WHAT YOU WILL DO -
Output range, inclusive: from the line containing "- Mandy: we" to the line containing "- Mandy: our". Restate those lines from the data below word for word and only those.

Records from a collection -

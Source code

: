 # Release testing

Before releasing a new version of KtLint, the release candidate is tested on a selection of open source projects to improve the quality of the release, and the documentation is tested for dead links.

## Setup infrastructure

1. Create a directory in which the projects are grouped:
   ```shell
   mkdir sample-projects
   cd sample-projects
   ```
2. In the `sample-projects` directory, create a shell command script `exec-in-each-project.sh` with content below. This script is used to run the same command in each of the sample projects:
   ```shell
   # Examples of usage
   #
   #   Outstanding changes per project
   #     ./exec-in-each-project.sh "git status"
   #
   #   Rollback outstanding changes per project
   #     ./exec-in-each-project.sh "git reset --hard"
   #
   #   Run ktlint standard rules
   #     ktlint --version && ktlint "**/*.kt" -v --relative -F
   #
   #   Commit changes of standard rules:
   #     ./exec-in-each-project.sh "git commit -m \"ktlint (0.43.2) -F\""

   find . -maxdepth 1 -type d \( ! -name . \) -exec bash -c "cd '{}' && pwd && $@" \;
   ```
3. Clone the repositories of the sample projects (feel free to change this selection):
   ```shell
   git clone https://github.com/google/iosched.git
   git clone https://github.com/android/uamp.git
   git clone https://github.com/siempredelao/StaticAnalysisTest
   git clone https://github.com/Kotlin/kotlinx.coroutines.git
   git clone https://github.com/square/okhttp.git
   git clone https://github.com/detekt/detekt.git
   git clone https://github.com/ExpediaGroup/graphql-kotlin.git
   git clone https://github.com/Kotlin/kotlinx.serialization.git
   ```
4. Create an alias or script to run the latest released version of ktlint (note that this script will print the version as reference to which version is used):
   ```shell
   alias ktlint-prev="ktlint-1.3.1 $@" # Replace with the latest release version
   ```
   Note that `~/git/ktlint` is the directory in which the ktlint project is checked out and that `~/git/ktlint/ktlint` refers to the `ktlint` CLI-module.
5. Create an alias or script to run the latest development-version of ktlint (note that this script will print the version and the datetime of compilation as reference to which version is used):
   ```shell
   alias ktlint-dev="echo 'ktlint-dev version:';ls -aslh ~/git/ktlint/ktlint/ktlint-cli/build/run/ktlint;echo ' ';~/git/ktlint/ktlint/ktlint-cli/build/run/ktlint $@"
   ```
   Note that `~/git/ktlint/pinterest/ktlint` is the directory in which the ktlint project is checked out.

* * *

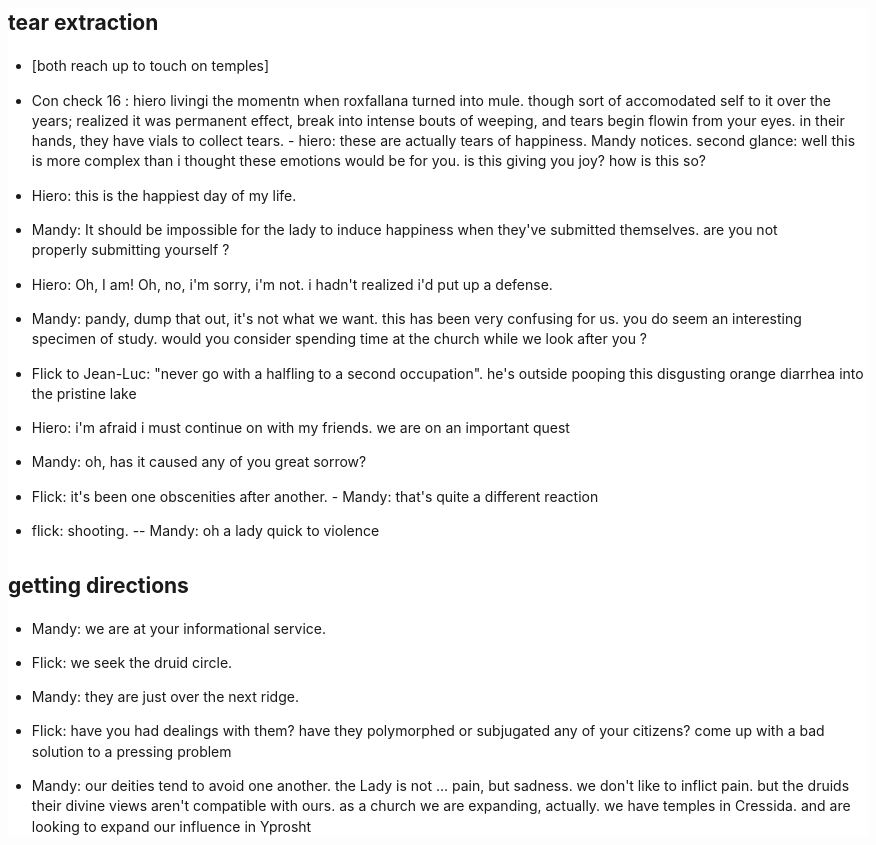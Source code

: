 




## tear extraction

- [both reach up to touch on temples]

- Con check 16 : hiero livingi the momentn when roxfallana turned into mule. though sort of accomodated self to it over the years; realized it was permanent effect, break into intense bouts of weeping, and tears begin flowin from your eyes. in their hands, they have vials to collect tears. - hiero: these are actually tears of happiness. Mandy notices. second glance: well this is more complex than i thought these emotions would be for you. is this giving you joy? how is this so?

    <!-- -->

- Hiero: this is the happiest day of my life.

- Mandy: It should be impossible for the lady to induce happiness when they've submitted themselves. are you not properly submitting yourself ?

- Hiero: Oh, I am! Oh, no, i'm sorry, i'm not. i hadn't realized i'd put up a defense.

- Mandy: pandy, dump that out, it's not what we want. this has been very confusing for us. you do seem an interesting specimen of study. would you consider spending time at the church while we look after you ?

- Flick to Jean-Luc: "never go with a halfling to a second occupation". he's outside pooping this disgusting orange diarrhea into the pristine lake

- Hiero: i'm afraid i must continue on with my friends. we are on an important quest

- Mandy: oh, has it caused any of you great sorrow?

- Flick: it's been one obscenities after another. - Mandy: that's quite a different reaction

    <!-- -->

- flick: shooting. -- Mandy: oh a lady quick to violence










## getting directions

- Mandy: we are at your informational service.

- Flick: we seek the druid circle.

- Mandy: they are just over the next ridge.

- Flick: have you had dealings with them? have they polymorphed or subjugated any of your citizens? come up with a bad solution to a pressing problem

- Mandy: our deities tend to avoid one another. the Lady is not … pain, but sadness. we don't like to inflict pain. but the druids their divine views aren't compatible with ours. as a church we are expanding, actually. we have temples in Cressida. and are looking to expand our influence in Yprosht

RESPONSE -
- Mandy: we are at your informational service.

- Flick: we seek the druid circle.

- Mandy: they are just over the next ridge.

- Flick: have you had dealings with them? have they polymorphed or subjugated any of your citizens? come up with a bad solution to a pressing problem

- Mandy: our deities tend to avoid one another. the Lady is not … pain, but sadness. we don't like to inflict pain. but the druids their divine views aren't compatible with ours. as a church we are expanding, actually. we have temples in Cressida. and are looking to expand our influence in Yprosht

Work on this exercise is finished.